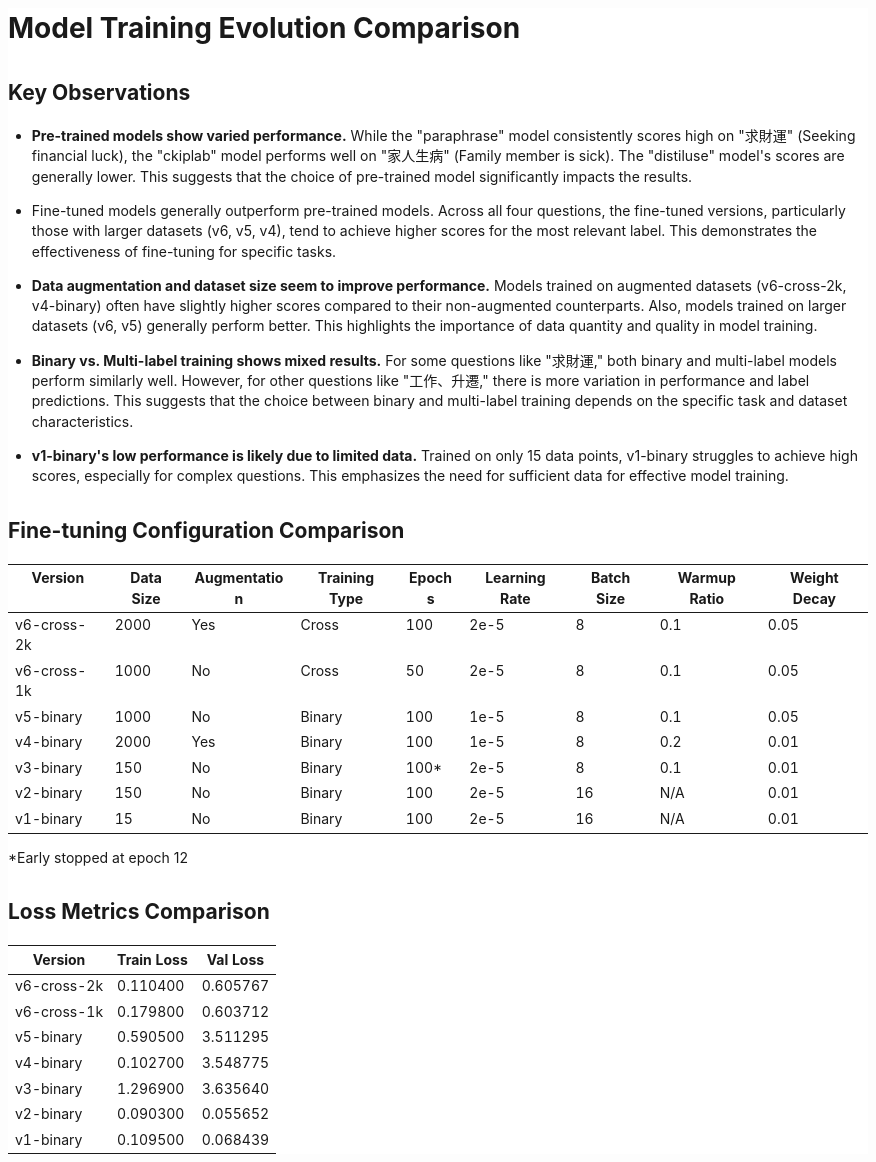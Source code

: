 # Model Training Evolution Comparison

## Key Observations

- **Pre-trained models show varied performance.** While the "paraphrase" model consistently scores high on "求財運" (Seeking financial luck), the "ckiplab" model performs well on "家人生病" (Family member is sick). The "distiluse" model's scores are generally lower. This suggests that the choice of pre-trained model significantly impacts the results.
- Fine-tuned models generally outperform pre-trained models. Across all four questions, the fine-tuned versions, particularly those with larger datasets (v6, v5, v4), tend to achieve higher scores for the most relevant label. This demonstrates the effectiveness of fine-tuning for specific tasks.

- **Data augmentation and dataset size seem to improve performance.** Models trained on augmented datasets (v6-cross-2k, v4-binary) often have slightly higher scores compared to their non-augmented counterparts. Also, models trained on larger datasets (v6, v5) generally perform better. This highlights the importance of data quantity and quality in model training.

- **Binary vs. Multi-label training shows mixed results.** For some questions like "求財運," both binary and multi-label models perform similarly well. However, for other questions like "工作、升遷," there is more variation in performance and label predictions. This suggests that the choice between binary and multi-label training depends on the specific task and dataset characteristics.

- **v1-binary's low performance is likely due to limited data.** Trained on only 15 data points, v1-binary struggles to achieve high scores, especially for complex questions. This emphasizes the need for sufficient data for effective model training.

## Fine-tuning Configuration Comparison

| Version     | Data Size | Augmentation | Training Type | Epochs | Learning Rate | Batch Size | Warmup Ratio | Weight Decay |
| ----------- | --------- | ------------ | ------------- | ------ | ------------- | ---------- | ------------ | ------------ |
| v6-cross-2k | 2000      | Yes          | Cross         | 100    | 2e-5          | 8          | 0.1          | 0.05         |
| v6-cross-1k | 1000      | No           | Cross         | 50     | 2e-5          | 8          | 0.1          | 0.05         |
| v5-binary   | 1000      | No           | Binary        | 100    | 1e-5          | 8          | 0.1          | 0.05         |
| v4-binary   | 2000      | Yes          | Binary        | 100    | 1e-5          | 8          | 0.2          | 0.01         |
| v3-binary   | 150       | No           | Binary        | 100\*  | 2e-5          | 8          | 0.1          | 0.01         |
| v2-binary   | 150       | No           | Binary        | 100    | 2e-5          | 16         | N/A          | 0.01         |
| v1-binary   | 15        | No           | Binary        | 100    | 2e-5          | 16         | N/A          | 0.01         |

\*Early stopped at epoch 12

## Loss Metrics Comparison

| Version     | Train Loss | Val Loss |
| ----------- | ---------- | -------- |
| v6-cross-2k | 0.110400   | 0.605767 |
| v6-cross-1k | 0.179800   | 0.603712 |
| v5-binary   | 0.590500   | 3.511295 |
| v4-binary   | 0.102700   | 3.548775 |
| v3-binary   | 1.296900   | 3.635640 |
| v2-binary   | 0.090300   | 0.055652 |
| v1-binary   | 0.109500   | 0.068439 |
════════════════
Problem to work on ▸ Output the data exactly, pictures omitted.

Response area ▸
Source code

: # Model Training Evolution Comparison

## Key Observations

- **Pre-trained models show varied performance.** While the "paraphrase" model consistently scores high on "求財運" (Seeking financial luck), the "ckiplab" model performs well on "家人生病" (Family member is sick). The "distiluse" model's scores are generally lower. This suggests that the choice of pre-trained model significantly impacts the results.
- Fine-tuned models generally outperform pre-trained models. Across all four questions, the fine-tuned versions, particularly those with larger datasets (v6, v5, v4), tend to achieve higher scores for the most relevant label. This demonstrates the effectiveness of fine-tuning for specific tasks.

- **Data augmentation and dataset size seem to improve performance.** Models trained on augmented datasets (v6-cross-2k, v4-binary) often have slightly higher scores compared to their non-augmented counterparts. Also, models trained on larger datasets (v6, v5) generally perform better. This highlights the importance of data quantity and quality in model training.

- **Binary vs. Multi-label training shows mixed results.** For some questions like "求財運," both binary and multi-label models perform similarly well. However, for other questions like "工作、升遷," there is more variation in performance and label predictions. This suggests that the choice between binary and multi-label training depends on the specific task and dataset characteristics.

- **v1-binary's low performance is likely due to limited data.** Trained on only 15 data points, v1-binary struggles to achieve high scores, especially for complex questions. This emphasizes the need for sufficient data for effective model training.

## Fine-tuning Configuration Comparison

| Version     | Data Size | Augmentation | Training Type | Epochs | Learning Rate | Batch Size | Warmup Ratio | Weight Decay |
| ----------- | --------- | ------------ | ------------- | ------ | ------------- | ---------- | ------------ | ------------ |
| v6-cross-2k | 2000      | Yes          | Cross         | 100    | 2e-5          | 8          | 0.1          | 0.05         |
| v6-cross-1k | 1000      | No           | Cross         | 50     | 2e-5          | 8          | 0.1          | 0.05         |
| v5-binary   | 1000      | No           | Binary        | 100    | 1e-5          | 8          | 0.1          | 0.05         |
| v4-binary   | 2000      | Yes          | Binary        | 100    | 1e-5          | 8          | 0.2          | 0.01         |
| v3-binary   | 150       | No           | Binary        | 100\*  | 2e-5          | 8          | 0.1          | 0.01         |
| v2-binary   | 150       | No           | Binary        | 100    | 2e-5          | 16         | N/A          | 0.01         |
| v1-binary   | 15        | No           | Binary        | 100    | 2e-5          | 16         | N/A          | 0.01         |

\*Early stopped at epoch 12

## Loss Metrics Comparison

| Version     | Train Loss | Val Loss |
| ----------- | ---------- | -------- |
| v6-cross-2k | 0.110400   | 0.605767 |
| v6-cross-1k | 0.179800   | 0.603712 |
| v5-binary   | 0.590500   | 3.511295 |
| v4-binary   | 0.102700   | 3.548775 |
| v3-binary   | 1.296900   | 3.635640 |
| v2-binary   | 0.090300   | 0.055652 |
| v1-binary   | 0.109500   | 0.068439 |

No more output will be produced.